▶ Your instructions: Pull out every line below that contains the word "pengaturan".

(Dataset entries)
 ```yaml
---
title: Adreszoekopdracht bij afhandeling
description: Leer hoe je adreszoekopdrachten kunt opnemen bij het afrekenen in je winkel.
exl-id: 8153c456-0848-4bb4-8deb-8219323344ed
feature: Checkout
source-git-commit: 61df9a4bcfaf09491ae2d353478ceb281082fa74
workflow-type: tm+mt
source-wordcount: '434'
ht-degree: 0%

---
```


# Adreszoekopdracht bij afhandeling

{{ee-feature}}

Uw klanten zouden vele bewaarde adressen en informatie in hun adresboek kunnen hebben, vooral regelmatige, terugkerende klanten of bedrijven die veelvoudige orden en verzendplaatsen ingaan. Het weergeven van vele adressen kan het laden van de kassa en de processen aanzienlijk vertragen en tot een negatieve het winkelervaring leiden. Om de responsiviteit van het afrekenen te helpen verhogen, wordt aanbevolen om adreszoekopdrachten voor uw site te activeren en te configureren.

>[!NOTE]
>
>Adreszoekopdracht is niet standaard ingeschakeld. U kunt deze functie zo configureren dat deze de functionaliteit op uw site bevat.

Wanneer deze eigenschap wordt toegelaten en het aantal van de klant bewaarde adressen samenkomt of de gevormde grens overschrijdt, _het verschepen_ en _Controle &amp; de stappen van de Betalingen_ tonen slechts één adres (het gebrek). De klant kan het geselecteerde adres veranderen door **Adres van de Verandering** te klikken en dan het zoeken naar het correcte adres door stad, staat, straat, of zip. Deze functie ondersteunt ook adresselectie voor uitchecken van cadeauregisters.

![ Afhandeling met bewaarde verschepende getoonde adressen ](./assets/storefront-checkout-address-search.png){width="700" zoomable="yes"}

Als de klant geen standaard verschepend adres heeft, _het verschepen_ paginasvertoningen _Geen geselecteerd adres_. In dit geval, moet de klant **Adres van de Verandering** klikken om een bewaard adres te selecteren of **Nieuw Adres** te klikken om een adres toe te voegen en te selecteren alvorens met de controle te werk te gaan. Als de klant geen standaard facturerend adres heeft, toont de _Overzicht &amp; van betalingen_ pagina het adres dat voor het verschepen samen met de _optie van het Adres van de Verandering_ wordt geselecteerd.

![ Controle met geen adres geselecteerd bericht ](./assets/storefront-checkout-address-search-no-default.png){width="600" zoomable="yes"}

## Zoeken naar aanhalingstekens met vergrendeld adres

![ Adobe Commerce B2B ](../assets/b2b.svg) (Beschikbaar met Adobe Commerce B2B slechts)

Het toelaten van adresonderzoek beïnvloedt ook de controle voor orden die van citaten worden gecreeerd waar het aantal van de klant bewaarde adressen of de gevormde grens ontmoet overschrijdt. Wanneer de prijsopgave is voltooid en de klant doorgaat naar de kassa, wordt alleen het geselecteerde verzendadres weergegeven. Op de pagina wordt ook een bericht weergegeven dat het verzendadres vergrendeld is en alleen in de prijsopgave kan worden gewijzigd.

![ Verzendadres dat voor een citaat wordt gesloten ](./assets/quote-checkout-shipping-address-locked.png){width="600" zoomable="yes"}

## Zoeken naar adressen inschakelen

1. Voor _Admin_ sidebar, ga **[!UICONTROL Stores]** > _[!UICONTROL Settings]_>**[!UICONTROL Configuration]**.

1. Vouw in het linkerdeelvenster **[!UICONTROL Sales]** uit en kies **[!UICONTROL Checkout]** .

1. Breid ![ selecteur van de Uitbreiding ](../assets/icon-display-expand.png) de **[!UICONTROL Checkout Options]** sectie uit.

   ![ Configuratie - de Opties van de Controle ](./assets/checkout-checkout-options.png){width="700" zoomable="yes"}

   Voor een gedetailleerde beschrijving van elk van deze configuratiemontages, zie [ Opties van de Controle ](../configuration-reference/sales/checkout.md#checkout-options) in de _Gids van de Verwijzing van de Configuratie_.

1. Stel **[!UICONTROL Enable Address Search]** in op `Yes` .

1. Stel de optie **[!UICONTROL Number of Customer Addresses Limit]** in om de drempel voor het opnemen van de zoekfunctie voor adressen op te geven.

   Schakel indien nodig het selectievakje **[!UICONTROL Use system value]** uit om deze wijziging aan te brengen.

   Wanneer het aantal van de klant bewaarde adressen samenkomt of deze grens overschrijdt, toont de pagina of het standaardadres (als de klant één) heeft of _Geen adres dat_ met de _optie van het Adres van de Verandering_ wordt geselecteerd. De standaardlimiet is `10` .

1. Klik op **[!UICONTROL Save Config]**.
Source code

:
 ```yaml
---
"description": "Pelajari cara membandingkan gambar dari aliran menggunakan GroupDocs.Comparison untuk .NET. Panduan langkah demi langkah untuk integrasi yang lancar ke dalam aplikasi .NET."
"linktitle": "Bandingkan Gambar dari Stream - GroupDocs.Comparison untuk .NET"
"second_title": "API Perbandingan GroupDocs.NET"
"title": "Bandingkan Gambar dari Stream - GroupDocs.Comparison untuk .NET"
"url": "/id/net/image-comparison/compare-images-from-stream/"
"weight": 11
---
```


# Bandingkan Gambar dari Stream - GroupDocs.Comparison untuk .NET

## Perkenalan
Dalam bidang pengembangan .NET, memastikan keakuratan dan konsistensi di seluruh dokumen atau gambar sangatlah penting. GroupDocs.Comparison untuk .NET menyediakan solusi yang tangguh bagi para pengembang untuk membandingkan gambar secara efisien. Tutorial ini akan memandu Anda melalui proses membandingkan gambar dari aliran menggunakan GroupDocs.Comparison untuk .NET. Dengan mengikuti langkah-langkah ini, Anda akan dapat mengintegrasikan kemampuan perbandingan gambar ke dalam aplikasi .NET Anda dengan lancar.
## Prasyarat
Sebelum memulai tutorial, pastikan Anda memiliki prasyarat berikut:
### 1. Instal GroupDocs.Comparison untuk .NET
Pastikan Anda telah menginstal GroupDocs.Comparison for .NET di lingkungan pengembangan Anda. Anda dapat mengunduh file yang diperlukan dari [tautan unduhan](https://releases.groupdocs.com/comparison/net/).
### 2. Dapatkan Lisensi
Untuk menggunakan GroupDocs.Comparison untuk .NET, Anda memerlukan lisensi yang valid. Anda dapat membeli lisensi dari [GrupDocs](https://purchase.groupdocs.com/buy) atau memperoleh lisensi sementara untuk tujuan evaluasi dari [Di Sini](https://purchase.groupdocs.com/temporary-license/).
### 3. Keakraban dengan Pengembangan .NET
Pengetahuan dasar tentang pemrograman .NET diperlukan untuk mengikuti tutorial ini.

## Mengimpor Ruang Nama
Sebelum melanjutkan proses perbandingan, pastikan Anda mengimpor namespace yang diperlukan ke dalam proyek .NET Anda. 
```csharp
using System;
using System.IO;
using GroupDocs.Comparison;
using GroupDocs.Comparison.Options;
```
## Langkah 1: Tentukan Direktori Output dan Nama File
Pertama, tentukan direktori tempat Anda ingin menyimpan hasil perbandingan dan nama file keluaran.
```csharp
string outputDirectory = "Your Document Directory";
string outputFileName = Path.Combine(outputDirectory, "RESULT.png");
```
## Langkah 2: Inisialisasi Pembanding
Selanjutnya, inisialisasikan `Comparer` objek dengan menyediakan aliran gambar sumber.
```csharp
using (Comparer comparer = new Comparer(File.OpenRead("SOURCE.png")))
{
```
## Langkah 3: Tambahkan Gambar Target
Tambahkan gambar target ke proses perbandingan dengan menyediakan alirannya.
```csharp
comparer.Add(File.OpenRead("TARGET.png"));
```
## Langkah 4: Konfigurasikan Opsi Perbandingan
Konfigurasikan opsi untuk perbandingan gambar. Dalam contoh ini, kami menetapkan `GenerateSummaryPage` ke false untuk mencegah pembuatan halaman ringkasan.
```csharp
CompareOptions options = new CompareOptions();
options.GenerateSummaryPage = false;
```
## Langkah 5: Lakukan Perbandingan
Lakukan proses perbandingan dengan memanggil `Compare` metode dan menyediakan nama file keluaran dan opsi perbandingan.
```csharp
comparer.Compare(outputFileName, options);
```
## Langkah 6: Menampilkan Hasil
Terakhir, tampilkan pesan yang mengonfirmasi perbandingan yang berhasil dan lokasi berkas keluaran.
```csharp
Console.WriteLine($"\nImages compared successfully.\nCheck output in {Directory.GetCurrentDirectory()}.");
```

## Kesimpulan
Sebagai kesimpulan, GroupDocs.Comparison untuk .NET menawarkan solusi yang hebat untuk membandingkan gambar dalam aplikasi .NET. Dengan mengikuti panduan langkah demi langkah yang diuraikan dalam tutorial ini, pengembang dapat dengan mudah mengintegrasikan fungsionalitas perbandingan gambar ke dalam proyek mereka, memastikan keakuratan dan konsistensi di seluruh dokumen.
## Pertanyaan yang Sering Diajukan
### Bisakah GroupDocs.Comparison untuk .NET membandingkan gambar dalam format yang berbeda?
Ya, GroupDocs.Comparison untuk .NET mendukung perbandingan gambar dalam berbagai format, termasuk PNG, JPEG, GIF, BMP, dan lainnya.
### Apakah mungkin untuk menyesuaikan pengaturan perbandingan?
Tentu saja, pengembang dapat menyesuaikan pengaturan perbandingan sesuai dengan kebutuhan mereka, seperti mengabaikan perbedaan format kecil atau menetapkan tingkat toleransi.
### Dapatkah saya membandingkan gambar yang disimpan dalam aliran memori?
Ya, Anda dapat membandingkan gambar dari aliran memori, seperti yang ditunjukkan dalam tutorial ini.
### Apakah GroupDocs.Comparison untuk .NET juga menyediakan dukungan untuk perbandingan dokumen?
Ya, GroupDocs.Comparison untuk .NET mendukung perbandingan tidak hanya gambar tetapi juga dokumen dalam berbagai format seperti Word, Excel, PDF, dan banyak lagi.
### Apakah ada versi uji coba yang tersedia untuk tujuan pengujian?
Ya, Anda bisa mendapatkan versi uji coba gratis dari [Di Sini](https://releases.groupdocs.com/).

▶ Response below:
### Apakah mungkin untuk menyesuaikan pengaturan perbandingan?
Tentu saja, pengembang dapat menyesuaikan pengaturan perbandingan sesuai dengan kebutuhan mereka, seperti mengabaikan perbedaan format kecil atau menetapkan tingkat toleransi.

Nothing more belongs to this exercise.